Economic Diversification and Industry Support
The budget also outlines incentives to promote local manufacturing, particularly in the automotive industry, encompassing cars and buses. Prof. Ncube described these efforts as part of a broader agenda to reduce import dependency while stimulating industrial growth.
Another key focus is advancing Zimbabwe’s devolution agenda to ensure equitable development across all regions, preventing the marginalization of specific communities or areas in national development efforts.
Managing National Debt and Asset Disposal
To finance critical programs in agriculture, infrastructure, health, and education, Prof. Ncube revealed that the government is considering the strategic disposal of select state assets. Proceeds from these sales would also be used to address national debt, which he described as a major constraint on economic progress. “Debt is a significant burden that we must address to enable the economy to move forward,” he noted.
Challenges in the Mining Sector
Prof.

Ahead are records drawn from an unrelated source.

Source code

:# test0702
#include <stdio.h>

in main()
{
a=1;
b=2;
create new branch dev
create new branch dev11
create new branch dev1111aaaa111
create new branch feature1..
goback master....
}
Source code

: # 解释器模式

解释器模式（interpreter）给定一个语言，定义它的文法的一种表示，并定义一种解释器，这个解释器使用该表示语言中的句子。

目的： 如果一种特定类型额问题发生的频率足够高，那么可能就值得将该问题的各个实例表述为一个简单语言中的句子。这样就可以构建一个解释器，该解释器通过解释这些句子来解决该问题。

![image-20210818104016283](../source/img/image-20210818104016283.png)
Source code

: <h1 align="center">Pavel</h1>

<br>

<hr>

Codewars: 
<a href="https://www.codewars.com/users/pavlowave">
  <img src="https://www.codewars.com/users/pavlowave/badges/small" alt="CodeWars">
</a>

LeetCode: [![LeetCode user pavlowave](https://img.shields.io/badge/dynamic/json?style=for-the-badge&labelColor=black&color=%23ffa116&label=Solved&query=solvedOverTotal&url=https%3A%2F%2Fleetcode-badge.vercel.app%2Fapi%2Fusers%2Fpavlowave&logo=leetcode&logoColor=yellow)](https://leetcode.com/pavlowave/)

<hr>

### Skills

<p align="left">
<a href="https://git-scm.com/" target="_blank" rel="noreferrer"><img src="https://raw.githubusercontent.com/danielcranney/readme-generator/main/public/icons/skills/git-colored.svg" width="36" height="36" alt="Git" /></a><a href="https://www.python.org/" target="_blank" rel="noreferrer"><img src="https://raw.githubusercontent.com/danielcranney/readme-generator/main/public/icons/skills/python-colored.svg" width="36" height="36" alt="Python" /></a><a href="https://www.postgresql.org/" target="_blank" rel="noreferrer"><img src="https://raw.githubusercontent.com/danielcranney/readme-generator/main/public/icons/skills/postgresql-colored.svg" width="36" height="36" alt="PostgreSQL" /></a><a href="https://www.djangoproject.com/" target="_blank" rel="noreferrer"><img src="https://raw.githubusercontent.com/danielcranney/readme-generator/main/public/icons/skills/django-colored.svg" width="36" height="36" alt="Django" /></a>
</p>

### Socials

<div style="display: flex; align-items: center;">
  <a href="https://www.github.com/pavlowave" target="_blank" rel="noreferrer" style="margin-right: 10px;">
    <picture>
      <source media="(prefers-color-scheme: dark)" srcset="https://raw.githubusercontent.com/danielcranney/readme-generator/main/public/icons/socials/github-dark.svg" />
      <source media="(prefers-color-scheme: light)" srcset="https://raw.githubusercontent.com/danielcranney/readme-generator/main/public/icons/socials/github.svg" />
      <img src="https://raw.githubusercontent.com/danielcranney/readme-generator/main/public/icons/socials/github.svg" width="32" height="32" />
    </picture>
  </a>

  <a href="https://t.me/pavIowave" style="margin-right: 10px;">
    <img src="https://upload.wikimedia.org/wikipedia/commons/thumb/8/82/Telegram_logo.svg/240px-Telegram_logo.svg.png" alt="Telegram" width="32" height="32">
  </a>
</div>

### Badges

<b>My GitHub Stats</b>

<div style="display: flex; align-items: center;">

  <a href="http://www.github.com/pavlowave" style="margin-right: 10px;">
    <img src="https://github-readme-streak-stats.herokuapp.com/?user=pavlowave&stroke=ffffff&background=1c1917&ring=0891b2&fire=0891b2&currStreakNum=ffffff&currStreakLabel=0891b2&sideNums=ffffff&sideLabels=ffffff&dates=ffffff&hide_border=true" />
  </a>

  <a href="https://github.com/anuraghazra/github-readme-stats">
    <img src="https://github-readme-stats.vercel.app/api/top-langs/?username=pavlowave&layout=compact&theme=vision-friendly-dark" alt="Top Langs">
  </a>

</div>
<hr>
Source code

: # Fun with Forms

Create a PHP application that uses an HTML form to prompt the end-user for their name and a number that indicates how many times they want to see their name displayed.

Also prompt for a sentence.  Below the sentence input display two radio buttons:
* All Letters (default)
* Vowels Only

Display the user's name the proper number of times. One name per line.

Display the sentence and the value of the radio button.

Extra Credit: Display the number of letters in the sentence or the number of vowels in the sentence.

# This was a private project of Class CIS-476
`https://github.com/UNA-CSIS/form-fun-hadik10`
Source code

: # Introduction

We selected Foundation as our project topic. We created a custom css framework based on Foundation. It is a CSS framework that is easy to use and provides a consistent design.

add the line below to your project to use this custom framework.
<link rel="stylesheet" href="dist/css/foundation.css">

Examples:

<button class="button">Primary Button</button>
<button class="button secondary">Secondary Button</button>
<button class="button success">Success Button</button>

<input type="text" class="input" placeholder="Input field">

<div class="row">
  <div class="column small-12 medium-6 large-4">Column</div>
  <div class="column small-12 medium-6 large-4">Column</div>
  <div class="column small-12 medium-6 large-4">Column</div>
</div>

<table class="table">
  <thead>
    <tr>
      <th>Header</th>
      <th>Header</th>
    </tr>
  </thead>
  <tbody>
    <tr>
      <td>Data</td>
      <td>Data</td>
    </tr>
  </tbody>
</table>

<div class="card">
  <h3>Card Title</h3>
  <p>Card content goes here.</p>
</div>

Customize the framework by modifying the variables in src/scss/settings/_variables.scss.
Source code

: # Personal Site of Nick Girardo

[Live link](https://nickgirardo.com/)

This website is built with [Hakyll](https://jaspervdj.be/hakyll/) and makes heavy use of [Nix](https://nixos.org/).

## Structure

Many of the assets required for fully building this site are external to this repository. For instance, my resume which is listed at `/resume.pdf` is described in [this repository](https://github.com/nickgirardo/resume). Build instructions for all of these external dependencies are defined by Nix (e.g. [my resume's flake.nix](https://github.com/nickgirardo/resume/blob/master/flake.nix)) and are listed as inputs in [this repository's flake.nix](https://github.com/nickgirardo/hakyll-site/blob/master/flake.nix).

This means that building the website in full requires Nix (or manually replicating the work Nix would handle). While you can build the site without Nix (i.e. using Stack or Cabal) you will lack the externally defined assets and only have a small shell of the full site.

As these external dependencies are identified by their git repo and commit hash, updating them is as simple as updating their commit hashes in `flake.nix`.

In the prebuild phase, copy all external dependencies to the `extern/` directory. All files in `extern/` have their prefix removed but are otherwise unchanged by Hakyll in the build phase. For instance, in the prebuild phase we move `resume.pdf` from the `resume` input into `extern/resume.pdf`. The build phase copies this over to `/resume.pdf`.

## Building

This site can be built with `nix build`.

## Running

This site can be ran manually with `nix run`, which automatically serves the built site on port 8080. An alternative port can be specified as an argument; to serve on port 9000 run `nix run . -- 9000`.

Ncube expressed concerns about the mining sector, which contributes over 60% of Zimbabwe’s export earnings. He highlighted declining global demand for hard commodities, particularly from China, as a pressing challenge, though gold has performed well this year. Other key minerals, such as lithium, platinum, and palladium, have faced price stagnation, impacting the sector’s overall economic contribution.
Environmental and Public Health Measures
The 2025 budget also includes green initiatives, such as taxes on plastic carrier bags, inspired by international practices, to address environmental concerns without disrupting local packaging industries. Additionally, taxes on unhealthy foods are aimed at promoting healthier lifestyles among Zimbabweans.